I’ll leave it at that, but you get the picture. We’ve got too many of these holidays and some of them are even offensive, or as Tucker said, “anachronistic.”
My wife told me a couple days ago that they (employees of the grocery store she works for) can’t wish customers a “Merry Christmas.” Instead, the must say, “Happy Holidays,” or something else, lest they offend someone who does not believe in Christmas. This is like saying American citizens can’t say to other American citizens: “Happy Fourth of July.”
First, let me make it clear: I’m all for the separation of church and state.
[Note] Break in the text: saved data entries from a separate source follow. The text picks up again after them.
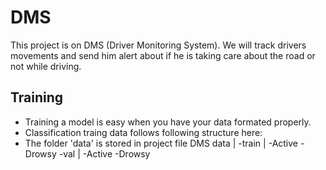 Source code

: # DMS
This project is on DMS (Driver Monitoring System). We will track drivers movements and send him alert about if he is taking care about the road or not while driving.

## Training
- Training a model is easy when you have your data formated properly.
- Classification traing data follows following structure here:
- The folder 'data' is stored in project file DMS
  data
    |
      -train
          |
            -Active
            -Drowsy
      -val
          |
            -Active
            -Drowsy
  
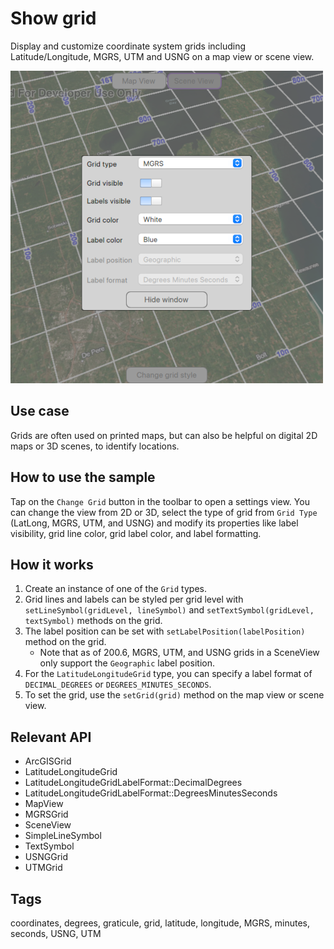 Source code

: # Show grid

Display and customize coordinate system grids including Latitude/Longitude, MGRS, UTM and USNG on a map view or scene view.

![](screenshot.png)

## Use case

Grids are often used on printed maps, but can also be helpful on digital 2D maps or 3D scenes, to identify locations.

## How to use the sample

Tap on the `Change Grid` button in the toolbar to open a settings view. You can change the view from 2D or 3D, select the type of grid from `Grid Type` (LatLong, MGRS, UTM, and USNG) and modify its properties like label visibility, grid line color, grid label color, and label formatting.

## How it works

1. Create an instance of one of the `Grid` types.
2. Grid lines and labels can be styled per grid level with `setLineSymbol(gridLevel, lineSymbol)` and `setTextSymbol(gridLevel, textSymbol)` methods on the grid.
3. The label position can be set with `setLabelPosition(labelPosition)` method on the grid.
   * Note that as of 200.6, MGRS, UTM, and USNG grids in a SceneView only support the `Geographic` label position.
4. For the `LatitudeLongitudeGrid` type, you can specify a label format of `DECIMAL_DEGREES` or `DEGREES_MINUTES_SECONDS`.
5. To set the grid, use the `setGrid(grid)` method on the map view or scene view.

## Relevant API

* ArcGISGrid
* LatitudeLongitudeGrid
* LatitudeLongitudeGridLabelFormat::DecimalDegrees
* LatitudeLongitudeGridLabelFormat::DegreesMinutesSeconds
* MapView
* MGRSGrid
* SceneView
* SimpleLineSymbol
* TextSymbol
* USNGGrid
* UTMGrid

## Tags

coordinates, degrees, graticule, grid, latitude, longitude, MGRS, minutes, seconds, USNG, UTM
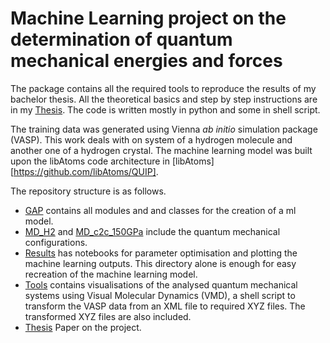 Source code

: # Machine Learning project on the determination of quantum mechanical energies and forces

The package contains all the required tools to reproduce the results of my bachelor thesis. All the theoretical basics and step by step instructions are in my [Thesis](./Thesis). The code is written mostly in python and some in shell script.

The training data was generated using Vienna *ab initio* simulation package (VASP). This work deals with on system of a hydrogen molecule and another one of a hydrogen crystal. The machine learning model was built upon the libAtoms code architecture in [libAtoms][https://github.com/libAtoms/QUIP].

The repository structure is as follows.
- [GAP](./GAP) contains all modules and and classes for the creation of a ml model.
- [MD_H2](./MD_H2) and [MD_c2c_150GPa](./MD_c2c_150GPa) include the quantum mechanical configurations.
- [Results](./results) has notebooks for parameter optimisation and plotting the machine learning outputs. This directory alone is enough for easy recreation of the machine learning model.
- [Tools](./tools) contains visualisations of the analysed quantum mechanical systems using Visual Molecular Dynamics (VMD), a shell script to transform the VASP data from an XML file to required XYZ files. The transformed XYZ files are also included.
- [Thesis](./Thesis) Paper on the project.
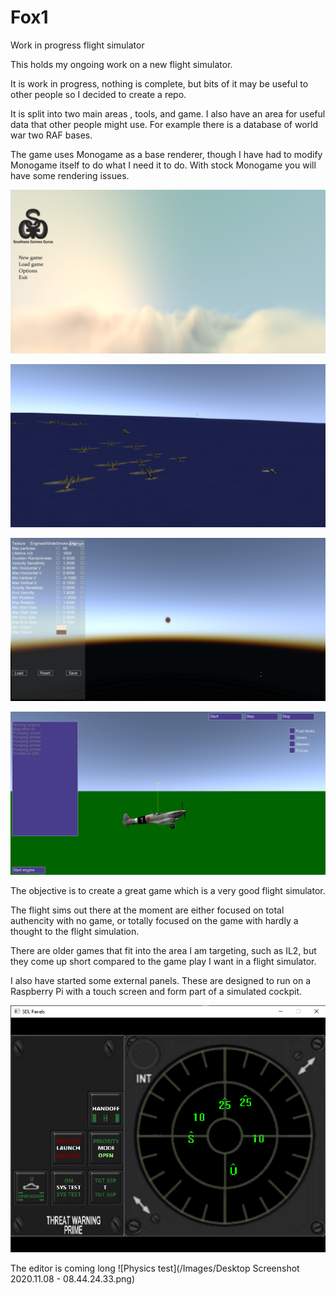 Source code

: # Fox1
Work in progress flight simulator

This holds my ongoing work on a new flight simulator.

It is work in progress, nothing is complete, but bits of it may be useful to other people so I decided to create a repo.

It is split into two main areas , tools, and game. I also have an area for useful data that other people might use. For example there is a database of world war two RAF bases.

The game uses Monogame as a base renderer, though I have had to modify Monogame itself to do what I need it to do. With stock Monogame you will have some rendering issues.

![Main menu](/Images/MainMenu.png)

![Carrier test scene](/Images/CarrierTestScene.png)

![Particle editor](/Images/ParticleEditor.png)

![Physics test](/Images/PhysicsTestScreen.png)


The objective is to create a great game which is a very good flight simulator. 

The flight sims out there at the moment are either focused on total authencity with no game, or totally focused on the game with hardly a thought to the flight simulation.

There are older games that fit into the area I am targeting, such as IL2, but they come up short compared to the game play I want in a flight simulator.

I also have started some external panels. These are designed to run on a Raspberry Pi with a touch screen and form part of a simulated cockpit.

![Physics test](/Images/RWR.png)


The editor is coming long
![Physics test](/Images/Desktop Screenshot 2020.11.08 - 08.44.24.33.png) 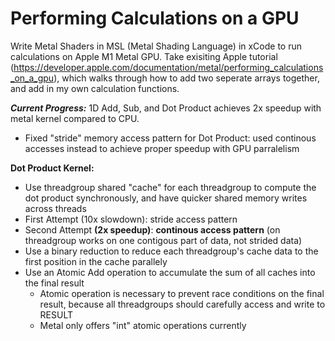 # Performing Calculations on a GPU

Write Metal Shaders in MSL (Metal Shading Language) in xCode to run calculations on Apple M1 Metal GPU. Take exisiting Apple tutorial (https://developer.apple.com/documentation/metal/performing_calculations_on_a_gpu), which walks through how to add two seperate arrays together, and add in my own calculation functions.

_**Current Progress:**_
1D Add, Sub, and Dot Product achieves 2x speedup with metal kernel compared to CPU.
- Fixed "stride" memory access pattern for Dot Product: used continous accesses instead to achieve proper speedup with GPU parralelism

**Dot Product Kernel:**
- Use threadgroup shared "cache" for each threadgroup to compute the dot product synchronously, and have quicker shared memory writes across threads
- First Attempt (10x slowdown): stride access pattern
- Second Attempt **(2x speedup)**: **continous access pattern** (on threadgroup works on one contigous part of data, not strided data)
- Use a binary reduction to reduce each threadgroup's cache data to the first position in the cache parallely
- Use an Atomic Add operation to accumulate the sum of all caches into the final result
  - Atomic operation is necessary to prevent race conditions on the final result, because all threadgroups should carefully access and write to RESULT
  - Metal only offers "int" atomic operations currently
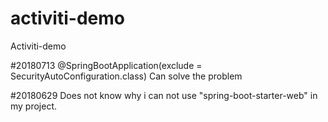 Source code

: # activiti-demo
Activiti-demo

#20180713
@SpringBootApplication(exclude = SecurityAutoConfiguration.class)
Can solve the problem

#20180629
Does not know why i can not use "spring-boot-starter-web" in my project.
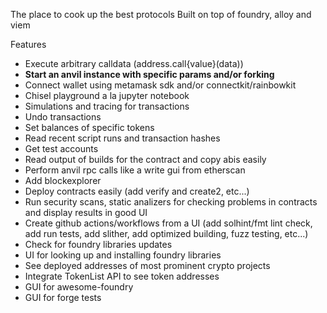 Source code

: The place to cook up the best protocols
Built on top of foundry, alloy and viem

Features
- Execute arbitrary calldata (address.call{value}(data))
- **Start an anvil instance with specific params and/or forking**
- Connect wallet using metamask sdk and/or connectkit/rainbowkit
- Chisel playground a la jupyter notebook
- Simulations and tracing for transactions
- Undo transactions
- Set balances of specific tokens
- Read recent script runs and transaction hashes
- Get test accounts
- Read output of builds for the contract and copy abis easily
- Perform anvil rpc calls like a write gui from etherscan
- Add blockexplorer
- Deploy contracts easily (add verify and create2, etc...)
- Run security scans, static analizers for checking problems in contracts and display results in good UI
- Create github actions/workflows from a UI (add solhint/fmt lint check, add run tests, add slither, add optimized building, fuzz testing, etc...)
- Check for foundry libraries updates
- UI for looking up and installing foundry libraries
- See deployed addresses of most prominent crypto projects
- Integrate TokenList API to see token addresses
- GUI for awesome-foundry
- GUI for forge tests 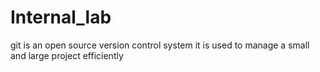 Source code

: # Internal_lab
git is an open source version control system 
it is used to manage a small and large project efficiently
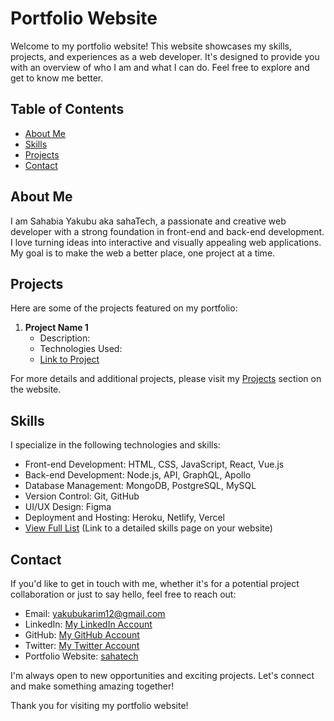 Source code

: # Portfolio Website

Welcome to my portfolio website! This website showcases my skills, projects, and experiences as a web developer. It's designed to provide you with an overview of who I am and what I can do. Feel free to explore and get to know me better.

## Table of Contents

- [About Me](#about-me)
- [Skills](#skills)
- [Projects](#projects)
- [Contact](#contact)

## About Me

I am Sahabia Yakubu aka sahaTech, a passionate and creative web developer with a strong foundation in front-end and back-end development. I love turning ideas into interactive and visually appealing web applications. My goal is to make the web a better place, one project at a time.

## Projects

Here are some of the projects featured on my portfolio:

1. **Project Name 1**
   - Description:
   - Technologies Used:
   - [Link to Project](#)

For more details and additional projects, please visit my [Projects](#projects) section on the website.

## Skills

I specialize in the following technologies and skills:

- Front-end Development: HTML, CSS, JavaScript, React, Vue.js
- Back-end Development: Node.js, API, GraphQL, Apollo
- Database Management: MongoDB, PostgreSQL, MySQL
- Version Control: Git, GitHub
- UI/UX Design: Figma
- Deployment and Hosting: Heroku, Netlify, Vercel
- [View Full List](#) (Link to a detailed skills page on your website)

## Contact

If you'd like to get in touch with me, whether it's for a potential project collaboration or just to say hello, feel free to reach out:

- Email: <yakubukarim12@gmail.com>
- LinkedIn: [My LinkedIn Account](https://www.linkedin.com/in/realsahabia/)
- GitHub: [My GitHub Account](https://github.com/realsahabia)
- Twitter: [My Twitter Account](https://twitter.com/realsahabia)
- Portfolio Website: [sahatech](www.sahatech.info)

I'm always open to new opportunities and exciting projects. Let's connect and make something amazing together!

Thank you for visiting my portfolio website!
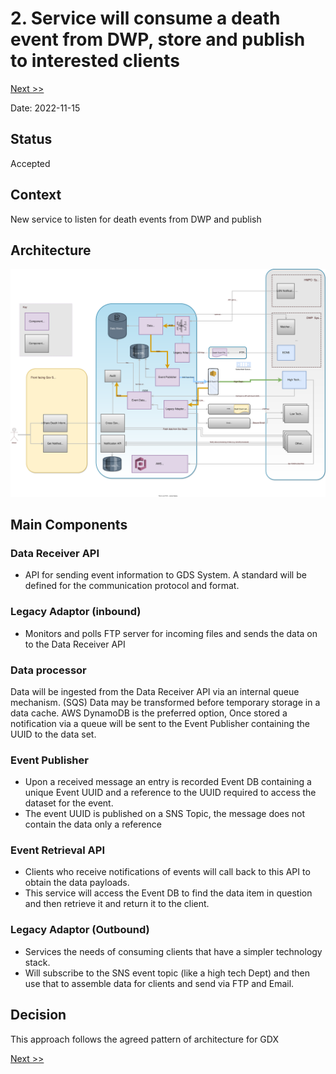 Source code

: # 2. Service will consume a death event from DWP, store and publish to interested clients

[Next >>](9999-end.md)


Date: 2022-11-15

## Status

Accepted

## Context
New service to listen for death events from DWP and publish 


## Architecture
![This is the Death event architecture{arch}](death-event-notifier.svg)

## Main Components
### Data Receiver API
- API for sending event information to GDS System.  A standard will be defined for the communication protocol and format.
### Legacy Adaptor (inbound)
- Monitors and polls FTP server for incoming files and sends the data on to the Data Receiver API
### Data processor
Data will be ingested from the Data Receiver API via an internal queue mechanism. (SQS)
Data may be transformed before temporary storage in a data cache.  AWS DynamoDB is the preferred option,
Once stored a notification via a queue will be sent to the Event Publisher containing the UUID to the data set.
### Event Publisher
- Upon a received message an entry is recorded Event DB containing a unique Event UUID and a reference to the UUID required to access the dataset for the event.
- The event UUID is published on a SNS Topic, the message does not contain the data only a reference
### Event Retrieval API
- Clients who receive notifications of events will call back to this API to obtain the data payloads.
- This service will access the Event DB to find the data item in question and then retrieve it and return it to the client.
### Legacy Adaptor (Outbound)
- Services the needs of consuming clients that have a simpler technology stack.
- Will subscribe to the SNS event topic (like a high tech Dept) and then use that to assemble data for clients and send via FTP and Email.

 
## Decision

This approach follows the agreed pattern of architecture for GDX



[Next >>](9999-end.md)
But, let me also be clear: Christmas is a federal holiday. If our political correctness has made us uncomfortable with this, we should, as a nation, reverse the designation as a federal holiday. Otherwise, employees of retail stores and grocery stores are irrevocably free to wish people Merry Christmas because it is a federally mandated holiday by the United States.
Forcing employees to say, “Happy Holidays” is silly because it’s a federal holiday, plain and simple, and if enough in the country are uncomfortable with that, measures should be taken to un-designate Christmas as a federal holiday, but good luck with that, since we are, in all but name, nearly a theocracy with the amount of religious nods slipped into our own laws and the amount of politicians who tout religion, not reason, as paramount to their decision-making, which affects, not only fellow believers, but those who do not believe and those who believe in some other deity (i.e. the Jewish God, Allah or whomever).
Regardless, the policy of this grocery store (and my wife tells me of others that hold the same policy) is not only silly, but wrong … and this precludes whatever one may believe about God, Christ, Christmas or any of it.